* _Data items_:
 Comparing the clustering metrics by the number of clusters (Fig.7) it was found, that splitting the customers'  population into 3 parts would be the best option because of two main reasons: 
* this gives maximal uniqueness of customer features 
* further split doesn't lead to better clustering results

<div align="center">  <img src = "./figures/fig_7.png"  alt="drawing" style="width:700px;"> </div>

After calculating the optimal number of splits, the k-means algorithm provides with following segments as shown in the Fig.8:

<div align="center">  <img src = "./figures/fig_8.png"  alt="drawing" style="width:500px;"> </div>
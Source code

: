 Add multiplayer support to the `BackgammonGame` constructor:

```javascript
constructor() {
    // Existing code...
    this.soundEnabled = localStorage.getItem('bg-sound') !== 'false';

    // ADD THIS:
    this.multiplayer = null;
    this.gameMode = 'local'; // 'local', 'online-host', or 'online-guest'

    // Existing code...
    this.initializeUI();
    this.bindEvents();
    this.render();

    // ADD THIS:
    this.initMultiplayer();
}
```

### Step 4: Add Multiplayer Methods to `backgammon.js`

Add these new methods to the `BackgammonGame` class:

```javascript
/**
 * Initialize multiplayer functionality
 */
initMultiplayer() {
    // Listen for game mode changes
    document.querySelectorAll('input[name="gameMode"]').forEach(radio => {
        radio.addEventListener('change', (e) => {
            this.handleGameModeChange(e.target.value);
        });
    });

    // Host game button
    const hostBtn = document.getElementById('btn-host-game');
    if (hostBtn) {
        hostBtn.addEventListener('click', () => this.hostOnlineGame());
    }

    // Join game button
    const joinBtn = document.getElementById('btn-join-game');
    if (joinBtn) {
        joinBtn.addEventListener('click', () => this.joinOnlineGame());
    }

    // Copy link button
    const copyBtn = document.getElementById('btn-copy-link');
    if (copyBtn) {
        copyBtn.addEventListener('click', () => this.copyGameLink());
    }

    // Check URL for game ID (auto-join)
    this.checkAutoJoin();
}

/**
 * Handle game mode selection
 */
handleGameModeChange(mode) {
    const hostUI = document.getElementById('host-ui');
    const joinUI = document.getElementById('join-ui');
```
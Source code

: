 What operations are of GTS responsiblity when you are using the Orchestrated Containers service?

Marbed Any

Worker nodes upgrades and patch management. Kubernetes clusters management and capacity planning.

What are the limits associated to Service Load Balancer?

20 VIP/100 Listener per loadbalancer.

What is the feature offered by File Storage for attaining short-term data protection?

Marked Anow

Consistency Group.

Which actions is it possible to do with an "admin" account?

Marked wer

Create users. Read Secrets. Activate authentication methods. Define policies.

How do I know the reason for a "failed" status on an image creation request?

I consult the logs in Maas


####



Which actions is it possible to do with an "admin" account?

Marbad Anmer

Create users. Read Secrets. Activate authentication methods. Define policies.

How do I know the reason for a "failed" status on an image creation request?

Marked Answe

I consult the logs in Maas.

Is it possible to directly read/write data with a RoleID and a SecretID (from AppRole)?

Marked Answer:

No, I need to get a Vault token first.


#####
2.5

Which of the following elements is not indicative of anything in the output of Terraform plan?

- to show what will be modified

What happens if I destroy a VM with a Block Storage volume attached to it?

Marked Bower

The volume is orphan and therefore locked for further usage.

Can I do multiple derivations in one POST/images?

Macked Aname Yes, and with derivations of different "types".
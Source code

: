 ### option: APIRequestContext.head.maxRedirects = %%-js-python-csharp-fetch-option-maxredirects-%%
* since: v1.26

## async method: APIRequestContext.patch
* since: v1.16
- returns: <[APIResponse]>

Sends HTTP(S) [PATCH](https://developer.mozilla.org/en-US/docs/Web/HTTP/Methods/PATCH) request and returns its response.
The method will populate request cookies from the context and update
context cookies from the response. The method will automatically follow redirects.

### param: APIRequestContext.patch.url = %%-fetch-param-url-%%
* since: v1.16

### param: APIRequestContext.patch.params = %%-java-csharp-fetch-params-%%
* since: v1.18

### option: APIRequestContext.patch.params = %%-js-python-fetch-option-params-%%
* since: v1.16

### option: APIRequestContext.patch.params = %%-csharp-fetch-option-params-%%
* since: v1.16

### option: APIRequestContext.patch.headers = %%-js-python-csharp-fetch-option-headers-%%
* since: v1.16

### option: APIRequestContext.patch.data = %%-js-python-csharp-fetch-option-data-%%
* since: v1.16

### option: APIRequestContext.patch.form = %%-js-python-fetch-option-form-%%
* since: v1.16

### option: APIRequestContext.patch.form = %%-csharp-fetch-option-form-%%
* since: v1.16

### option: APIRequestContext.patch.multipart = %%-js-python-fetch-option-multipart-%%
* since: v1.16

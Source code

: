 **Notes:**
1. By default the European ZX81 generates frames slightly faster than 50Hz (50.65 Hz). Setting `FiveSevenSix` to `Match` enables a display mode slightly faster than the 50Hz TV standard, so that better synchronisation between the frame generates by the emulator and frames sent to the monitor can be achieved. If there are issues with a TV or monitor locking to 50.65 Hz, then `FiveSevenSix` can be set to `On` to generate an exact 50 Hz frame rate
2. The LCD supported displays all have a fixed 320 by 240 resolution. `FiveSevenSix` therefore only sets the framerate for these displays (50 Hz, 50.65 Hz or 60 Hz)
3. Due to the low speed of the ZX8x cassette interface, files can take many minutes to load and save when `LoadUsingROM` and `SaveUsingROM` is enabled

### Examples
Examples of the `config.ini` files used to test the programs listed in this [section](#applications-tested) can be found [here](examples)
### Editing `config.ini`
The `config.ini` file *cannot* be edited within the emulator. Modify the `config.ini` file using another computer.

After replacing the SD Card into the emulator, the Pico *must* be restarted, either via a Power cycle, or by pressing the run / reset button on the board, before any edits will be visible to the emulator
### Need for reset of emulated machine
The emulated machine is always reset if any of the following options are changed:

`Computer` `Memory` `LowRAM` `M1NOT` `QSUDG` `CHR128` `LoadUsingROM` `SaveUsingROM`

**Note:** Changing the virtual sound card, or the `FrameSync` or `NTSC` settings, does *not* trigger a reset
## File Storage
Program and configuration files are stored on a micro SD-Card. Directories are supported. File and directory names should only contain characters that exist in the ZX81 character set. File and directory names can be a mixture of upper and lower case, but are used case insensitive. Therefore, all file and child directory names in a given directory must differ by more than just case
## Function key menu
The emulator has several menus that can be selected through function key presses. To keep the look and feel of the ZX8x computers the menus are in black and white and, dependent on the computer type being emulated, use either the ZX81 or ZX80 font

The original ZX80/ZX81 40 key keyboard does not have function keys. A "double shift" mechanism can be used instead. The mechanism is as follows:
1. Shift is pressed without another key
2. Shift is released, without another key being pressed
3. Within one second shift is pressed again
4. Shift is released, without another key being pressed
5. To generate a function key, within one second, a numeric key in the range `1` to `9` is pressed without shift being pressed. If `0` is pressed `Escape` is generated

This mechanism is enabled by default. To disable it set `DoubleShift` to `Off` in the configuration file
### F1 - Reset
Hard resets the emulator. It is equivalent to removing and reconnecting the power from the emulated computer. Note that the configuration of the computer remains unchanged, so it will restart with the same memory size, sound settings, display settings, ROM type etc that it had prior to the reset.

* _Problem statement_: Repeat all of the records, letter for letter.

* _Output for this task_:
 Comparing the clustering metrics by the number of clusters (Fig.7) it was found, that splitting the customers'  population into 3 parts would be the best option because of two main reasons: 
* this gives maximal uniqueness of customer features 
* further split doesn't lead to better clustering results

<div align="center">  <img src = "./figures/fig_7.png"  alt="drawing" style="width:700px;"> </div>

After calculating the optimal number of splits, the k-means algorithm provides with following segments as shown in the Fig.8:

<div align="center">  <img src = "./figures/fig_8.png"  alt="drawing" style="width:500px;"> </div>
Source code

: Add multiplayer support to the `BackgammonGame` constructor:

```javascript
constructor() {
    // Existing code...
    this.soundEnabled = localStorage.getItem('bg-sound') !== 'false';

    // ADD THIS:
    this.multiplayer = null;
    this.gameMode = 'local'; // 'local', 'online-host', or 'online-guest'

    // Existing code...
    this.initializeUI();
    this.bindEvents();
    this.render();

    // ADD THIS:
    this.initMultiplayer();
}
```

### Step 4: Add Multiplayer Methods to `backgammon.js`

Add these new methods to the `BackgammonGame` class:

```javascript
/**
 * Initialize multiplayer functionality
 */
initMultiplayer() {
    // Listen for game mode changes
    document.querySelectorAll('input[name="gameMode"]').forEach(radio => {
        radio.addEventListener('change', (e) => {
            this.handleGameModeChange(e.target.value);
        });
    });

    // Host game button
    const hostBtn = document.getElementById('btn-host-game');
    if (hostBtn) {
        hostBtn.addEventListener('click', () => this.hostOnlineGame());
    }

    // Join game button
    const joinBtn = document.getElementById('btn-join-game');
    if (joinBtn) {
        joinBtn.addEventListener('click', () => this.joinOnlineGame());
    }

    // Copy link button
    const copyBtn = document.getElementById('btn-copy-link');
    if (copyBtn) {
        copyBtn.addEventListener('click', () => this.copyGameLink());
    }

    // Check URL for game ID (auto-join)
    this.checkAutoJoin();
}

/**
 * Handle game mode selection
 */
handleGameModeChange(mode) {
    const hostUI = document.getElementById('host-ui');
    const joinUI = document.getElementById('join-ui');
```
Source code

: What operations are of GTS responsiblity when you are using the Orchestrated Containers service?

Marbed Any

Worker nodes upgrades and patch management. Kubernetes clusters management and capacity planning.

What are the limits associated to Service Load Balancer?

20 VIP/100 Listener per loadbalancer.

What is the feature offered by File Storage for attaining short-term data protection?

Marked Anow

Consistency Group.

Which actions is it possible to do with an "admin" account?

Marked wer

Create users. Read Secrets. Activate authentication methods. Define policies.

How do I know the reason for a "failed" status on an image creation request?

I consult the logs in Maas


####



Which actions is it possible to do with an "admin" account?

Marbad Anmer

Create users. Read Secrets. Activate authentication methods. Define policies.

How do I know the reason for a "failed" status on an image creation request?

Marked Answe

I consult the logs in Maas.

Is it possible to directly read/write data with a RoleID and a SecretID (from AppRole)?

Marked Answer:

No, I need to get a Vault token first.


#####
2.5

Which of the following elements is not indicative of anything in the output of Terraform plan?

- to show what will be modified

What happens if I destroy a VM with a Block Storage volume attached to it?

Marked Bower

The volume is orphan and therefore locked for further usage.

Can I do multiple derivations in one POST/images?

Macked Aname Yes, and with derivations of different "types".
Source code

: ### option: APIRequestContext.head.maxRedirects = %%-js-python-csharp-fetch-option-maxredirects-%%
* since: v1.26

## async method: APIRequestContext.patch
* since: v1.16
- returns: <[APIResponse]>

Sends HTTP(S) [PATCH](https://developer.mozilla.org/en-US/docs/Web/HTTP/Methods/PATCH) request and returns its response.
The method will populate request cookies from the context and update
context cookies from the response. The method will automatically follow redirects.

### param: APIRequestContext.patch.url = %%-fetch-param-url-%%
* since: v1.16

### param: APIRequestContext.patch.params = %%-java-csharp-fetch-params-%%
* since: v1.18

### option: APIRequestContext.patch.params = %%-js-python-fetch-option-params-%%
* since: v1.16

### option: APIRequestContext.patch.params = %%-csharp-fetch-option-params-%%
* since: v1.16

### option: APIRequestContext.patch.headers = %%-js-python-csharp-fetch-option-headers-%%
* since: v1.16

### option: APIRequestContext.patch.data = %%-js-python-csharp-fetch-option-data-%%
* since: v1.16

### option: APIRequestContext.patch.form = %%-js-python-fetch-option-form-%%
* since: v1.16

### option: APIRequestContext.patch.form = %%-csharp-fetch-option-form-%%
* since: v1.16

### option: APIRequestContext.patch.multipart = %%-js-python-fetch-option-multipart-%%
* since: v1.16

Source code

: **Notes:**
1. By default the European ZX81 generates frames slightly faster than 50Hz (50.65 Hz). Setting `FiveSevenSix` to `Match` enables a display mode slightly faster than the 50Hz TV standard, so that better synchronisation between the frame generates by the emulator and frames sent to the monitor can be achieved. If there are issues with a TV or monitor locking to 50.65 Hz, then `FiveSevenSix` can be set to `On` to generate an exact 50 Hz frame rate
2. The LCD supported displays all have a fixed 320 by 240 resolution. `FiveSevenSix` therefore only sets the framerate for these displays (50 Hz, 50.65 Hz or 60 Hz)
3. Due to the low speed of the ZX8x cassette interface, files can take many minutes to load and save when `LoadUsingROM` and `SaveUsingROM` is enabled

### Examples
Examples of the `config.ini` files used to test the programs listed in this [section](#applications-tested) can be found [here](examples)
### Editing `config.ini`
The `config.ini` file *cannot* be edited within the emulator. Modify the `config.ini` file using another computer.

After replacing the SD Card into the emulator, the Pico *must* be restarted, either via a Power cycle, or by pressing the run / reset button on the board, before any edits will be visible to the emulator
### Need for reset of emulated machine
The emulated machine is always reset if any of the following options are changed:

`Computer` `Memory` `LowRAM` `M1NOT` `QSUDG` `CHR128` `LoadUsingROM` `SaveUsingROM`

**Note:** Changing the virtual sound card, or the `FrameSync` or `NTSC` settings, does *not* trigger a reset
## File Storage
Program and configuration files are stored on a micro SD-Card. Directories are supported. File and directory names should only contain characters that exist in the ZX81 character set. File and directory names can be a mixture of upper and lower case, but are used case insensitive. Therefore, all file and child directory names in a given directory must differ by more than just case
## Function key menu
The emulator has several menus that can be selected through function key presses. To keep the look and feel of the ZX8x computers the menus are in black and white and, dependent on the computer type being emulated, use either the ZX81 or ZX80 font

The original ZX80/ZX81 40 key keyboard does not have function keys. A "double shift" mechanism can be used instead. The mechanism is as follows:
1. Shift is pressed without another key
2. Shift is released, without another key being pressed
3. Within one second shift is pressed again
4. Shift is released, without another key being pressed
5. To generate a function key, within one second, a numeric key in the range `1` to `9` is pressed without shift being pressed. If `0` is pressed `Escape` is generated

This mechanism is enabled by default. To disable it set `DoubleShift` to `Off` in the configuration file
### F1 - Reset
Hard resets the emulator. It is equivalent to removing and reconnecting the power from the emulated computer. Note that the configuration of the computer remains unchanged, so it will restart with the same memory size, sound settings, display settings, ROM type etc that it had prior to the reset.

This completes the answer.